DATASET RECORDS
.....

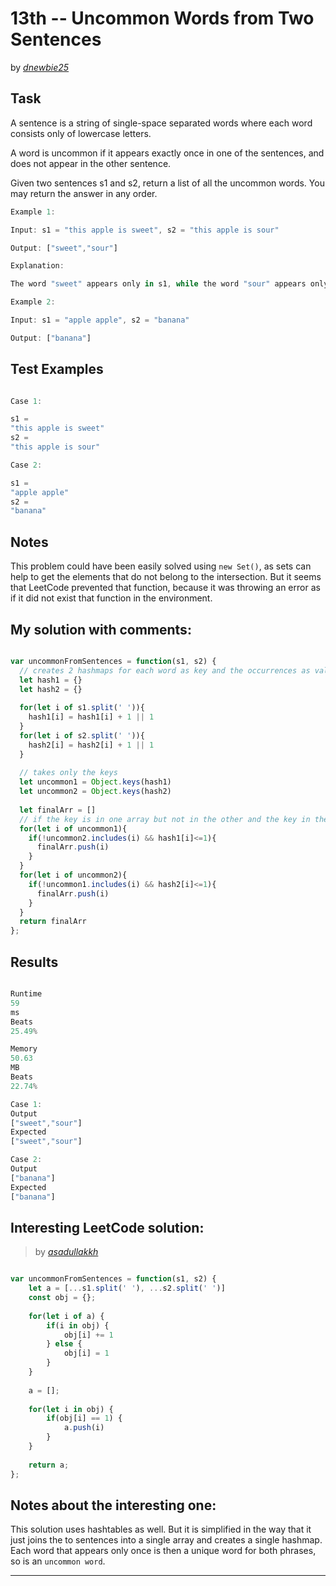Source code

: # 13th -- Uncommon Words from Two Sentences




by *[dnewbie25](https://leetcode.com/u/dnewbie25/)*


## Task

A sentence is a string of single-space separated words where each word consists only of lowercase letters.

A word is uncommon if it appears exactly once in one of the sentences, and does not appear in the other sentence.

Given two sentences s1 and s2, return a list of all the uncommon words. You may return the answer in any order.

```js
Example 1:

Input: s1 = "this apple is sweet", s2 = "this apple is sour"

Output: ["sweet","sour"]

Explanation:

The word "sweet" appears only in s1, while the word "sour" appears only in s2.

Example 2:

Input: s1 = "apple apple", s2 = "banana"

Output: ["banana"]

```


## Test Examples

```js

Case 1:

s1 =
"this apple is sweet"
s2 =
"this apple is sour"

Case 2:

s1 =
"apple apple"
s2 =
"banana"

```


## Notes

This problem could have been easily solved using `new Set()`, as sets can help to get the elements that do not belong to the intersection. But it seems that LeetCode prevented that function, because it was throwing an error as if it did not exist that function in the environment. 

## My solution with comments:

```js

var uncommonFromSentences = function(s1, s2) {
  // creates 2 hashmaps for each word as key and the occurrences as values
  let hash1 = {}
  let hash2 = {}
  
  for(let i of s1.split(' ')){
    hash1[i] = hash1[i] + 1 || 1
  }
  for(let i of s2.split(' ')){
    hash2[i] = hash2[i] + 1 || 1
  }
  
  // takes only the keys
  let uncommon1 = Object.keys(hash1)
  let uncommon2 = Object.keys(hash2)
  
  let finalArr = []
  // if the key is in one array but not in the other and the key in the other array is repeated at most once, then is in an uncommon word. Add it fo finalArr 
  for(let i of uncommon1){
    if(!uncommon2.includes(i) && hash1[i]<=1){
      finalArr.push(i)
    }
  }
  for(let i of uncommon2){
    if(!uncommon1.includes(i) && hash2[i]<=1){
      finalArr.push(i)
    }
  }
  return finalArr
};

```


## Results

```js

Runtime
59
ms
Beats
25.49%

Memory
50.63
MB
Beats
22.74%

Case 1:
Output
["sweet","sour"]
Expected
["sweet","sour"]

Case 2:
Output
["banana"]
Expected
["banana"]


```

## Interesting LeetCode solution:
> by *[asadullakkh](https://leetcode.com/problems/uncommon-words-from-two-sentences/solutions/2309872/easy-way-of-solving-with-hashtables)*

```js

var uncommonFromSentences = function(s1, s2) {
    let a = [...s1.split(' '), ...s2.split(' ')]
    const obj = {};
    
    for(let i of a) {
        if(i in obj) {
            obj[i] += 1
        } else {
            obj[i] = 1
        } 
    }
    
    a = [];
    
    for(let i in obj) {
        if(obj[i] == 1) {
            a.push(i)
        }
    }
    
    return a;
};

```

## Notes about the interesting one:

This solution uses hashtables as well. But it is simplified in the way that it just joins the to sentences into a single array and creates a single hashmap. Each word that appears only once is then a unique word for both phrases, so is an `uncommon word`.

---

.....

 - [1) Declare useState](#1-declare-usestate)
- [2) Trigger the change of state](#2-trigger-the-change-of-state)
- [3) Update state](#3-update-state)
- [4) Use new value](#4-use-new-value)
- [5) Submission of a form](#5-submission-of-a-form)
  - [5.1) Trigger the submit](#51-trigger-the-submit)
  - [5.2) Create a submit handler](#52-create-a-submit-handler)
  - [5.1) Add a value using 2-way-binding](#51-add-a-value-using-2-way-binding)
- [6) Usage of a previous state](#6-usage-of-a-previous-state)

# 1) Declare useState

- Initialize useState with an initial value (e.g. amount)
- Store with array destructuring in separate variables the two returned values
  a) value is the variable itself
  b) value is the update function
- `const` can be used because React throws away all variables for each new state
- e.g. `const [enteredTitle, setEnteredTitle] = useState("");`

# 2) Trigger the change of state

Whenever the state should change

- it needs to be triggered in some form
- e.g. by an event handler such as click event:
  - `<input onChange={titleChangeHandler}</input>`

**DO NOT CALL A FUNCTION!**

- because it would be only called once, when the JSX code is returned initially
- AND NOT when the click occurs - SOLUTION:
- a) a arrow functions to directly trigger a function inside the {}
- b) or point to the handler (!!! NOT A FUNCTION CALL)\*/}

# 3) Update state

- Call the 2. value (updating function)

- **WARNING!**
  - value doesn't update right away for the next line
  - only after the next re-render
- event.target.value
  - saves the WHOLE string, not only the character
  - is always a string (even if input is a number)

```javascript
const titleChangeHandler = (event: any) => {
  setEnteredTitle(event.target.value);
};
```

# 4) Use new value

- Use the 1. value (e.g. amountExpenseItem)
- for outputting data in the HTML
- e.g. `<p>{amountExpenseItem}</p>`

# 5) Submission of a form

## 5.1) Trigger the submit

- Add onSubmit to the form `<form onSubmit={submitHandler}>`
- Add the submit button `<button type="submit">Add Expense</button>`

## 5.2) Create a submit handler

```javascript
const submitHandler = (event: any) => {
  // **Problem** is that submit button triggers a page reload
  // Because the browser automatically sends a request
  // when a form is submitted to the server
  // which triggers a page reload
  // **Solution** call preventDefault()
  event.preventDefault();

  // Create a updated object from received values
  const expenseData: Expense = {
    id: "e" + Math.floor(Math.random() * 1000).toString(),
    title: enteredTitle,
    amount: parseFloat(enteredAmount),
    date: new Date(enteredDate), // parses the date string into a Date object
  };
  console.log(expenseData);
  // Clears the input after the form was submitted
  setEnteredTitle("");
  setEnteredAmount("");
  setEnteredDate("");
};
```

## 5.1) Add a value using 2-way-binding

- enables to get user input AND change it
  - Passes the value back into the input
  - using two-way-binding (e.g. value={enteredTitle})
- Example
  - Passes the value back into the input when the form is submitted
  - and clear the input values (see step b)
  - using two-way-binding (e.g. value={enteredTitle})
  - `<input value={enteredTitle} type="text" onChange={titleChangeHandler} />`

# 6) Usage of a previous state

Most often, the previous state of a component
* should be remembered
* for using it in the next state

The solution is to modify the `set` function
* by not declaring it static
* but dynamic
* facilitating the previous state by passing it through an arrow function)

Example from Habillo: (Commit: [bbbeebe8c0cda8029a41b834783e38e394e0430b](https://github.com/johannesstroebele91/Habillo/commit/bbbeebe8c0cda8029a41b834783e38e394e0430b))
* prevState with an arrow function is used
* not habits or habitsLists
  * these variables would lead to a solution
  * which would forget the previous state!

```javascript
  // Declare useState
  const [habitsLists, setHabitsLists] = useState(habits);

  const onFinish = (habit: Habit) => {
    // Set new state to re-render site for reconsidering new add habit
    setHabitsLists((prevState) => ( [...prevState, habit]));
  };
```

.....

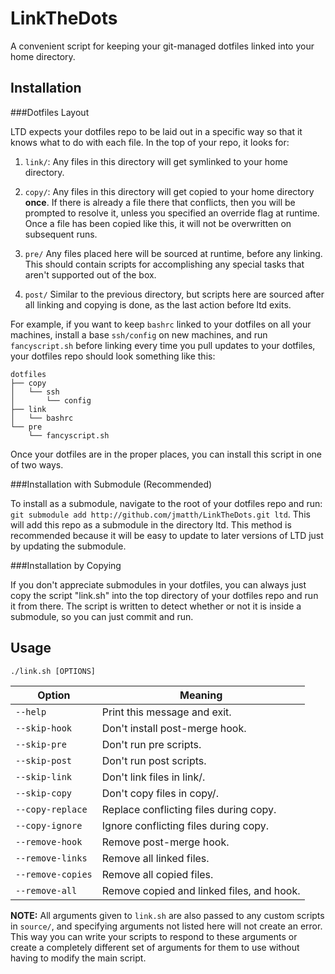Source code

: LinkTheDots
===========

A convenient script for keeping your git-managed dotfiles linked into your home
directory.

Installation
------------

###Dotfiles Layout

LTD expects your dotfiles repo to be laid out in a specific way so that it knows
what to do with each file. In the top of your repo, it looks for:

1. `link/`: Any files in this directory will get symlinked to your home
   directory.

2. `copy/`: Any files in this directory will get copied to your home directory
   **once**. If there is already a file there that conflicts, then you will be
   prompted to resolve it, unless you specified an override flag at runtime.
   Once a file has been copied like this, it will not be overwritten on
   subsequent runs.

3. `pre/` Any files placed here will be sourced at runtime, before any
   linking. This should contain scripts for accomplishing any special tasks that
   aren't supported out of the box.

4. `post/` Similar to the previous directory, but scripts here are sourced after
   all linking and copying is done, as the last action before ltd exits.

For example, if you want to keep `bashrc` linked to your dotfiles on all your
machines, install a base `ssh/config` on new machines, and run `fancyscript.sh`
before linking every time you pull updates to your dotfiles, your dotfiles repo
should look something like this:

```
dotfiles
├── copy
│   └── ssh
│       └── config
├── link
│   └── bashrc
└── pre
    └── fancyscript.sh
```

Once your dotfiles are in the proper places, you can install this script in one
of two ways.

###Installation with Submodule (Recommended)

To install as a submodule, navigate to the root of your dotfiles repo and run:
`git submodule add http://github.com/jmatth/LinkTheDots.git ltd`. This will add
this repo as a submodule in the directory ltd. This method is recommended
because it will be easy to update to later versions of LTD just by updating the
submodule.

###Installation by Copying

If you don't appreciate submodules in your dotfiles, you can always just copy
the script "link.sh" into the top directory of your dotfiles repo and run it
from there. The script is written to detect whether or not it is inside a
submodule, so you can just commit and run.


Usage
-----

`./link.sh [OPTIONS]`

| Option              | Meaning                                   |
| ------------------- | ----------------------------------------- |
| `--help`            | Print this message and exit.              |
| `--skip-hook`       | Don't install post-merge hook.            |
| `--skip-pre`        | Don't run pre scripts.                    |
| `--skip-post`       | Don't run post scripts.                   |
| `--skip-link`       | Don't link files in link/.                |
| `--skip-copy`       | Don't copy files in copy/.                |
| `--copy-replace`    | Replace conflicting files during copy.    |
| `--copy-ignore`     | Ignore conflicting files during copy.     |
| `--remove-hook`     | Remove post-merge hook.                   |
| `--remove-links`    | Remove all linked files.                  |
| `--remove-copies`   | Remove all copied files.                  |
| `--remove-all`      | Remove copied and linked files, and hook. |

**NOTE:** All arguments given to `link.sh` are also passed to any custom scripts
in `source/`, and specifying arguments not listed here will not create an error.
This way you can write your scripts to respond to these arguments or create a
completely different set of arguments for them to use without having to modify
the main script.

.....

WORK INSTRUCTION
Determine the count of lines in the data that contain the string "github", and reply with that count alone.

WRITTEN ANSWER
2